Girando per le vie e le piazze di Ascoli si capiva che nell’aria c’era qualcosa di diverso. Che quello era un sabato particolare, speciale, anche perchè in giro non si parlava di altro. Parlavano tutti di Ascoli-Torino, la partita di Serie A che si sarebbe disputata il giorno dopo al “Del Duca” per la seconda giornata del massimo campionato, primo in assoluto dell’Ascoli dopo la storica promozione dalla B. Il debutto in massima serie era stato deludente con la sconfitta (3-1) a Napoli. Era stato lo stesso presidente Costantino Rozzi a chiedere alla Lega di giocare la prima partita fuori casa per avere a disposizione una settimana in più per completare, con la sua impresa edile, i lavori al “Del Duca”. Lavori eseguiti a tempo di record, in tre mesi, lavorando anche di notte con tre turni da otto ore ciascuno per finire in tempo utile e rendere agibile l’impianto per la prima partita in serie A. Tanto era l’entusiasmo per la promozione, che tutte le maestranze lavorarono, senza pause, con straordinario impegno. Il “Cino e Lillo Del Duca” fu definito da un quotidiano nazionale “lo stadio dei 100 giorni” passando a una capienza di ben oltre trentamila spettatori (in quegli anni non c’erano ancora limitazioni dettate da motivi di sicurezza, né spazi da riservare alle tifoserie ospiti).

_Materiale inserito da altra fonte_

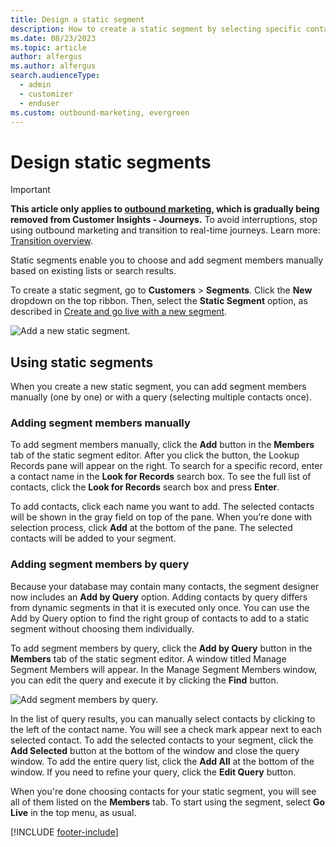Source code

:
 ```yaml
---
title: Design a static segment
description: How to create a static segment by selecting specific contacts individually in Dynamics 365 Customer Insights - Journeys.
ms.date: 08/23/2023
ms.topic: article
author: alfergus
ms.author: alfergus
search.audienceType: 
  - admin
  - customizer
  - enduser
ms.custom: outbound-marketing, evergreen
---
```


# Design static segments

> [!IMPORTANT]
> **This article only applies to [outbound marketing](user-guide.md), which is gradually being removed from Customer Insights - Journeys.** To avoid interruptions, stop using outbound marketing and transition to real-time journeys. Learn more: [Transition overview](transition-overview.md).

Static segments enable you to choose and add segment members manually based on existing lists or search results.

To create a static segment, go to **Customers** > **Segments**. Click the **New** dropdown on the top ribbon. Then, select the **Static Segment** option, as described in [Create and go live with a new segment](segmentation-lists-subscriptions.md#create-segment).

![Add a new static segment.](media/static-segment-1.png "Add a new static segment")

## Using static segments

When you create a new static segment, you can add segment members manually (one by one) or with a query (selecting multiple contacts once).

### Adding segment members manually

To add segment members manually, click the **Add** button in the **Members** tab of the static segment editor. After you click the button, the Lookup Records pane will appear on the right. To search for a specific record, enter a contact name in the **Look for Records** search box. To see the full list of contacts, click the **Look for Records** search box and press **Enter**.

To add contacts, click each name you want to add. The selected contacts will be shown in the gray field on top of the pane. When you’re done with selection process, click **Add** at the bottom of the pane. The selected contacts will be added to your segment.

### Adding segment members by query

Because your database may contain many contacts, the segment designer now includes an **Add by Query** option. Adding contacts by query differs from dynamic segments in that it is executed only once. You can use the Add by Query option to find the right group of contacts to add to a static segment without choosing them individually.

To add segment members by query, click the **Add by Query** button in the **Members** tab of the static segment editor. A window titled Manage Segment Members will appear. In the Manage Segment Members window, you can edit the query and execute it by clicking the **Find** button.

![Add segment members by query.](media/static-segment-2.png "Add segment members by query")

In the list of query results, you can manually select contacts by clicking to the left of the contact name. You will see a check mark appear next to each selected contact. To add the selected contacts to your segment, click the **Add Selected** button at the bottom of the window and close the query window. To add the entire query list, click the **Add All** at the bottom of the window. If you need to refine your query, click the **Edit Query** button.

When you're done choosing contacts for your static segment, you will see all of them listed on the **Members** tab. To start using the segment, select **Go Live** in the top menu, as usual.

[!INCLUDE [footer-include](./includes/footer-banner.md)]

Finalmente arrivò il giorno tanto atteso. Era il 13 ottobre 1974, sono trascorsi 44 anni. Affrontare il Torino, una delle squadre più forti della A, sembrava un sogno. Ma era realtà. I tifosi dell’Ascoli cominciarono ad avviarsi verso il rinnovato “Del Duca” fin dal mattino. Queste le formazioni che scesero in campo. Carlo Mazzone confermò in larga parte l’Ascoli di sette giorni prima: Grassi, Perico, Legnaro, Colautti, Castoldi, Minigutti, Morello, Vivani, Zandoli, Salvori, Campanini (17’st Scorsa). Il Torino, allenato da Edmondo Fabbri (il CT azzurro dell’Italia che venne eliminata ai Mondiali inglesi del ’66) rispose con: Castellini, Lombardo, Santin, Salvadori, Cereser, Agroppi (19’st Callioni), Graziani, Ferrini, Sala, Mascetti, Pulici. Più o meno la stessa formazione che il campionato successivo vinse lo scudetto. L’arbitro era Barbaresco di Cormons (Gorizia). Il “Del Duca” era tirato a lucido, tripudio sugli spalti come fosse una finale di Coppa dei Campioni. L’Ascoli passò in vantaggio a metà del primo con il suo bomber Renato Camparini. Il Torino vide le streghe, ma ad un quarto d’ora dalla fine pareggiò con Ciccio Graziani. Uno a uno il finale. Strette di mano e abbracci in campo, applausi per tutti dagli spalti. Insomma, una festa. Per l’Ascoli fu quello il giorno della prima partita e del primo gol in A al “Del Duca”, ma anche del primo storico punto in Serie A.